Secrets to expect in the repo settings: `RSYNC_SSH_KEY` plus the app's config secrets
(API keys, tokens, etc.). Non-secret values stay inline in `env:`.
---
## 5. Runner images
Deploy jobs run on a generic runner (e.g. `runs-on: fedora-43`); build jobs run on a
toolchain runner. **Bake build dependencies into the runner image, not into the
workflow** — a deploy workflow should never `dnf install` at run time (runners may run
unprivileged, and per-run installs are slow and flaky). If a build needs a tool the
image lacks, add it to the image (the `gongfoo/images/*` Containerfiles) and rebuild.
For static cross-compilation specifically, the runner's toolchain must include the
cross target's std. Where a distro's packaged compiler can't load a foreign std (e.g.
Fedora's distro `rustc` rejects any std it didn't build, and Fedora ships no musl std),
provision the toolchain via its own version manager (`rustup` + `rustup target add …`)
so compiler and std always match.
---
## 6. Gotchas worth pre-empting
These cost a deploy round-trip each; encode them up front.
- **`rsync` won't create a missing destination directory** for a single-file copy. On
Fedora, `/etc/sysusers.d` and `/etc/firewalld/services` don't exist by default (only
the `/usr/lib` variants ship). Add `--mkpath` to file pushes so the root-side rsync
creates the parent.
- **firewalld only learns a freshly-shipped custom service after `--reload`.** Querying
or adding it to the runtime before reloading fails `INVALID_SERVICE`. Order:
rsync the XML → `firewall-cmd --reload``--query-service` → (if absent)
`--add-service --permanent``--reload`.
- **nginx `sites-enabled` holds only symlinks.** rsync vhost configs to
`sites-available/` and `ln -sfn` them into `sites-enabled/`. (The include is often
one level removed: `nginx.conf``conf.d/*.conf` → a `sites-enabled.conf` that does
`include …/sites-enabled/*.conf;`.) `nginx -t` before reload; a bad config left on
disk also breaks unrelated `systemctl reload nginx` calls (e.g. cert-renewal hooks).
- **glibc skew:** a binary built on a newer host won't run on an older target.

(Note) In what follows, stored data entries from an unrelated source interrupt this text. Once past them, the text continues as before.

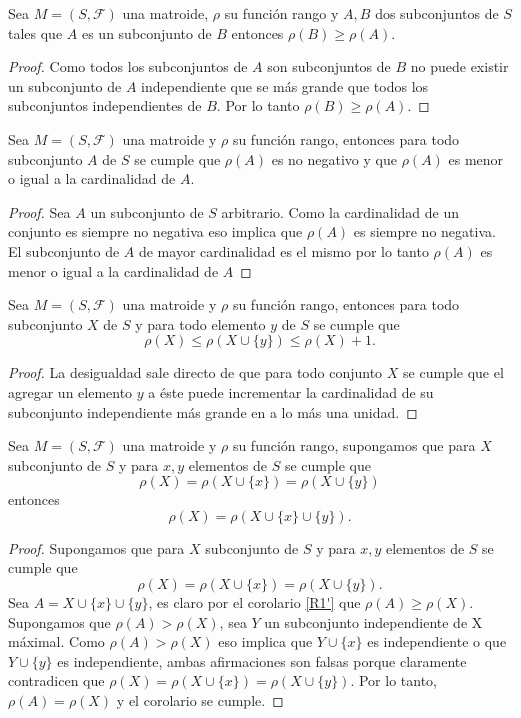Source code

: \begin{cor}\label{R2'}
Sea $M=(S,\mathcal{F})$ una matroide, $\rho$ su función rango y $A,B$ dos subconjuntos de $S$ tales que $A$ es un subconjunto de $B$ entonces $\rho(B) \geq \rho(A)$.
\end{cor}
\begin{proof}
Como todos los subconjuntos de $A$ son subconjuntos de $B$ no puede existir un subconjunto de $A$ independiente que se más grande que todos los subconjuntos independientes de $B$. Por lo tanto $\rho(B) \geq \rho(A)$.
\end{proof}

\begin{cor} \label{R1'}
Sea $M=(S,\mathcal{F})$ una matroide y $\rho$ su función rango, entonces para todo subconjunto $A$ de $S$ se cumple que $\rho (A)$ es no negativo y que $\rho(A)$ es menor o igual a la cardinalidad de $A$.
\end{cor}

\begin{proof}
Sea $A$ un subconjunto de $S$ arbitrario. 
Como la cardinalidad de un conjunto es siempre no negativa eso implica que $\rho(A)$ es siempre no negativa. El subconjunto de $A$ de mayor cardinalidad es el mismo por lo tanto $\rho(A)$ es menor o igual a la cardinalidad de $A$
\end{proof}

\begin{cor} \label{R2}
Sea $M=(S,\mathcal{F})$ una matroide y $\rho$ su función rango, entonces para todo subconjunto $X$ de $S$ y para todo elemento $y$ de $S$ se cumple que
$$\rho(X) \leq \rho(X \cup \{y\}) \leq \rho(X)+1.$$
\end{cor} 

\begin{proof}
La desigualdad sale directo de que para todo conjunto $X$ se cumple que el agregar un elemento $y$ a éste puede incrementar la cardinalidad de su subconjunto independiente más grande en a lo más una unidad.
\end{proof}

\begin{cor} \label{R3}
Sea $M=(S,\mathcal{F})$ una matroide y $\rho$ su función rango, supongamos que para $X$ subconjunto de $S$ y para $x,y$ elementos de $S$ se cumple que 
$$\rho(X)=\rho(X \cup \{ x\}) =\rho(X \cup \{ y\}) $$ 
entonces 
$$\rho(X)=\rho(X \cup \{ x\} \cup \{ y\}).$$
\end{cor}

\begin{proof}
Supongamos que para $X$ subconjunto de $S$ y para $x,y$ elementos de $S$ se cumple que 
$$\rho(X)=\rho(X \cup \{ x\}) =\rho(X \cup \{ y\}). $$ 
Sea $A = X \cup \{ x\} \cup \{ y\}$, es claro por el corolario \ref{R1'} que $\rho(A) \geq \rho(X)$. Supongamos que $\rho(A) > \rho(X)$, sea $Y$ un subconjunto independiente de X máximal. Como $\rho(A) > \rho(X)$ eso implica que $Y \cup \{x\}$ es independiente o que $Y \cup \{y\}$ es independiente, ambas afirmaciones son falsas porque claramente contradicen que $\rho(X)=\rho(X \cup \{ x\}) =\rho(X \cup \{ y\})$. Por lo tanto, $\rho(A) = \rho(X)$ y el corolario se cumple. 
\end{proof}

Build
static (musl) or build on a runner no newer than the oldest target.
- **`semanage port -a` on an already-labelled port** prints "already defined, modifying
instead" and reassigns; guard with `semanage port -l | grep` so re-runs are no-ops.

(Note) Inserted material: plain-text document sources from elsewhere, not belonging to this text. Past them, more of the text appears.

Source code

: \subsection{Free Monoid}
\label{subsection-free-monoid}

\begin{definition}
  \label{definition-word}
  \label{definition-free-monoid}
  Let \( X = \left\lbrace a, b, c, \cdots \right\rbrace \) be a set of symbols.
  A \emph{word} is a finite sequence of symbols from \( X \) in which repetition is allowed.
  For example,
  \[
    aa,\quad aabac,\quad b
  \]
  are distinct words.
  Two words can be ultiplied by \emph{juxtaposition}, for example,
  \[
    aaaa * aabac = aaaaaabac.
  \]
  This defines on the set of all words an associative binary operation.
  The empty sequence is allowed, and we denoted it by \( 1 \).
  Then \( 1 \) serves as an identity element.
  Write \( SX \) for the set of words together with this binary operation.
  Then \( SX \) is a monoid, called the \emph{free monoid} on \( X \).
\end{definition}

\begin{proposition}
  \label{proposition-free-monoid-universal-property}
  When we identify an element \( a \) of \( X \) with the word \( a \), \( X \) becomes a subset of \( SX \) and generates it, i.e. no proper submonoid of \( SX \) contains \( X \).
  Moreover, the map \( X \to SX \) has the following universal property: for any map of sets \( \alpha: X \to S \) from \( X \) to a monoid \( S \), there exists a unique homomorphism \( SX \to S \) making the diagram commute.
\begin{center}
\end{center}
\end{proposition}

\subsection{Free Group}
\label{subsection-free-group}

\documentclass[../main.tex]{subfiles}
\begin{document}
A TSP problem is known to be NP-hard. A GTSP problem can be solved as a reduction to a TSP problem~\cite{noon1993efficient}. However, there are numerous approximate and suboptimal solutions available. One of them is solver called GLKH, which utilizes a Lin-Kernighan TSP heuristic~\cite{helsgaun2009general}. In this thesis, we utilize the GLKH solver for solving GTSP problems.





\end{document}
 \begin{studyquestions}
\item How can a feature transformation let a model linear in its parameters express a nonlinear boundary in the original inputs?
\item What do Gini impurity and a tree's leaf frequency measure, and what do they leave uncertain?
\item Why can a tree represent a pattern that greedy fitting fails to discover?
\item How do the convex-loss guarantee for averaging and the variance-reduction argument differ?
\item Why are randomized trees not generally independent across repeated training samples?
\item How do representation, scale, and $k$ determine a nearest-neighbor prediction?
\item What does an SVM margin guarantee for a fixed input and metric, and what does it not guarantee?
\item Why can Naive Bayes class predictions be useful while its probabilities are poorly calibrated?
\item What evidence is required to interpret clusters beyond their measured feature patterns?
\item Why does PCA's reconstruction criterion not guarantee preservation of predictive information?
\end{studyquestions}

- **`Type=notify` units** must actually send `READY=1` (`sd_notify`) or `systemctl
restart` blocks until `TimeoutStartSec`. The daemon sends it after it finishes binding.
---
## 7. Relationship to generic.md
This model reuses §8 (service accounts, hardened units), §9 (named firewalld services),
§10 (SELinux), and §11 (PKI/cert paths) unchanged — it only swaps *how* the assets get
onto the host (CI + `gitea_ci` + scoped sudo, instead of `deploy.sh` + operator sudo).
The `asset/` layout from §6 is the same, minus `manifest.yml`. Per-service TLS for
mesh-only nginx vhosts is covered in `internal-tls.md`.